Les progrès accomplis en vue de la création de la Commission internationale des réclamations sont les bienvenus. Bien que la convention établissant cette Commission n’exonère pas la Fédération de Russie de sa responsabilité pour les actes internationalement illicites commis en Ukraine ou à l’encontre de celle-ci à compter du 20 février 2014, la compétence actuelle de la Commission se limite aux dommages, pertes et préjudices causés à compter du 24 février 2022.

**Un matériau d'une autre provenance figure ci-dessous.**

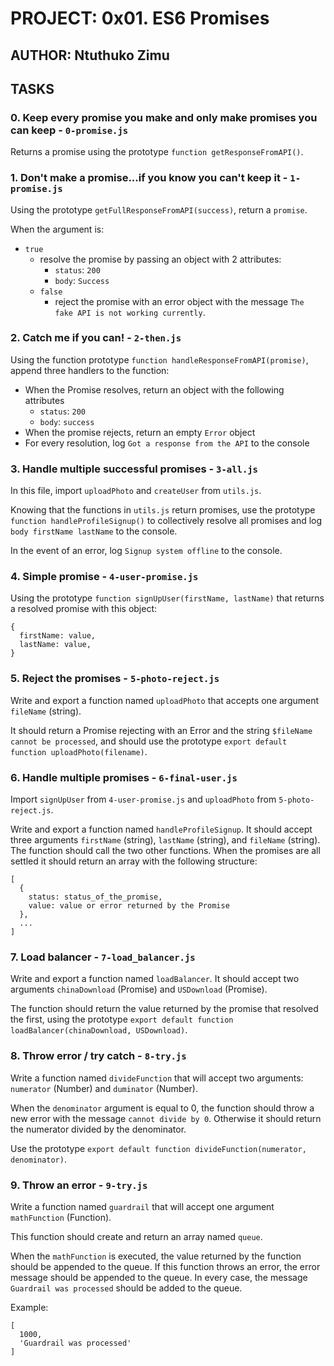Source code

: # PROJECT: 0x01. ES6 Promises

## AUTHOR: Ntuthuko Zimu

## TASKS

### 0. Keep every promise you make and only make promises you can keep - `0-promise.js`

Returns a promise using the prototype `function getResponseFromAPI()`.

### 1. Don't make a promise...if you know you can't keep it - `1-promise.js`

Using the prototype `getFullResponseFromAPI(success)`, return a `promise`.

When the argument is:

* `true`
  * resolve the promise by passing an object with 2 attributes:
    * `status`: `200`
    * `body`: `Success`
  * `false`
    * reject the promise with an error object with the message `The fake API is not working currently`.

### 2. Catch me if you can! - `2-then.js`

Using the function prototype `function handleResponseFromAPI(promise)`, append three handlers to the function:

* When the Promise resolves, return an object with the following attributes
  * `status`: `200`
  * `body`: `success`
* When the promise rejects, return an empty `Error` object
* For every resolution, log `Got a response from the API` to the console

### 3. Handle multiple successful promises - `3-all.js`

In this file, import `uploadPhoto` and `createUser` from `utils.js`.

Knowing that the functions in `utils.js` return promises, use the prototype `function handleProfileSignup()` to collectively resolve all promises and log `body firstName lastName` to the console.

In the event of an error, log `Signup system offline` to the console.

### 4. Simple promise - `4-user-promise.js`

Using the prototype `function signUpUser(firstName, lastName)` that returns a resolved promise with this object:

    {
      firstName: value,
      lastName: value,
    }

### 5. Reject the promises - `5-photo-reject.js`

Write and export a function named `uploadPhoto` that accepts one argument `fileName` (string).

It should return a Promise rejecting with an Error and the string `$fileName cannot be processed`, and should use the prototype `export default function uploadPhoto(filename)`.

### 6. Handle multiple promises - `6-final-user.js`

Import `signUpUser` from `4-user-promise.js` and `uploadPhoto` from `5-photo-reject.js`.

Write and export a function named `handleProfileSignup`.  It should accept three arguments `firstName` (string), `lastName` (string), and `fileName` (string).  The function should call the two other functions.  When the promises are all settled it should return an array with the following structure:

    [
      {
        status: status_of_the_promise,
        value: value or error returned by the Promise
      },
      ...
    ]

### 7. Load balancer - `7-load_balancer.js`

Write and export a function named `loadBalancer`.  It should accept two arguments `chinaDownload` (Promise) and `USDownload` (Promise).

The function should return the value returned by the promise that resolved the first, using the prototype `export default function loadBalancer(chinaDownload, USDownload)`.

### 8. Throw error / try catch - `8-try.js`

Write a function named `divideFunction` that will accept two arguments: `numerator` (Number) and `duminator` (Number).

When the `denominator` argument is equal to 0, the function should throw a new error with the message `cannot divide by 0`.  Otherwise it should return the numerator divided by the denominator.

Use the prototype `export default function divideFunction(numerator, denominator)`.

### 9. Throw an error - `9-try.js`

Write a function named `guardrail` that will accept one argument `mathFunction` (Function).

This function should create and return an array named `queue`.

When the `mathFunction` is executed, the value returned by the function should be appended to the queue.  If this function throws an error, the error message should be appended to the queue.  In every case, the message `Guardrail was processed` should be added to the queue.

Example:

    [
      1000,
      'Guardrail was processed'
    ]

En conséquence, des millions de citoyens ukrainiens, des milliers d’entreprises, ainsi qu’un très grand nombre de collectivités et d’autorités publiques qui ont subi des dommages à la suite de l’agression de la Fédération de Russie entre 2014 et 2022 risquent de rester en dehors du cadre d’indemnisation, bien qu’ils soient victimes du même acte d’agression continu. L’égalité de traitement des victimes, la cohérence du mécanisme international d’indemnisation et la continuité de l’agression de la Fédération de Russie exigent que toutes les victimes ayant subi des dommages consécutifs à des actes internationalement illicites commis depuis le 20 février 2014 puissent être prises en considération par la Commission internationale des réclamations.

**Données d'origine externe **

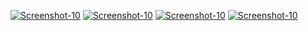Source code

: <a href="https://image.prntscr.com/image/lVD03Y02RViCfS3Ube6uZA.png"><img src="https://image.prntscr.com/image/lVD03Y02RViCfS3Ube6uZA.png" alt="Screenshot-10" border="0"></a>
<a href="https://image.prntscr.com/image/AqWx-u65Sveln4G7DGRmRA.png"><img src="https://image.prntscr.com/image/AqWx-u65Sveln4G7DGRmRA.png" alt="Screenshot-10" border="0"></a>
<a href=""><img src="" alt="Screenshot-10" border="0"></a>
<a href=""><img src="" alt="Screenshot-10" border="0"></a>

À cette fin, l’Assemblée parlementaire devrait inviter le Comité des Ministres et les États parties à la Convention établissant une Commission internationale des réclamations pour l’Ukraine:
- à apporter leur soutien à l’extension de la compétence temporelle de la Commission, afin d’y inclure les réclamations relatives aux dommages, pertes et préjudices causés par des actes internationalement illicites commis par la Fédération de Russie en Ukraine ou à l’encontre de celle-ci à compter du 20 février 2014;
- à engager les procédures nécessaires en vertu de l’article 33 de la Convention, afin de modifier son champ d’application temporel, dès l’entrée en vigueur de la Convention et la mise en place de la Commission;
- à veiller à ce que des mécanismes appropriés soient mis en place pour recevoir et statuer sur les demandes d’indemnisation relatives à la période comprise entre le 20 février 2014 et le 23 février 2022.
Cette modification garantirait l’égalité d’accès à toutes les victimes de l’agression de la Fédération de Russie contre l’Ukraine et renforcerait la légitimité, la cohérence et la crédibilité du mécanisme d’indemnisation.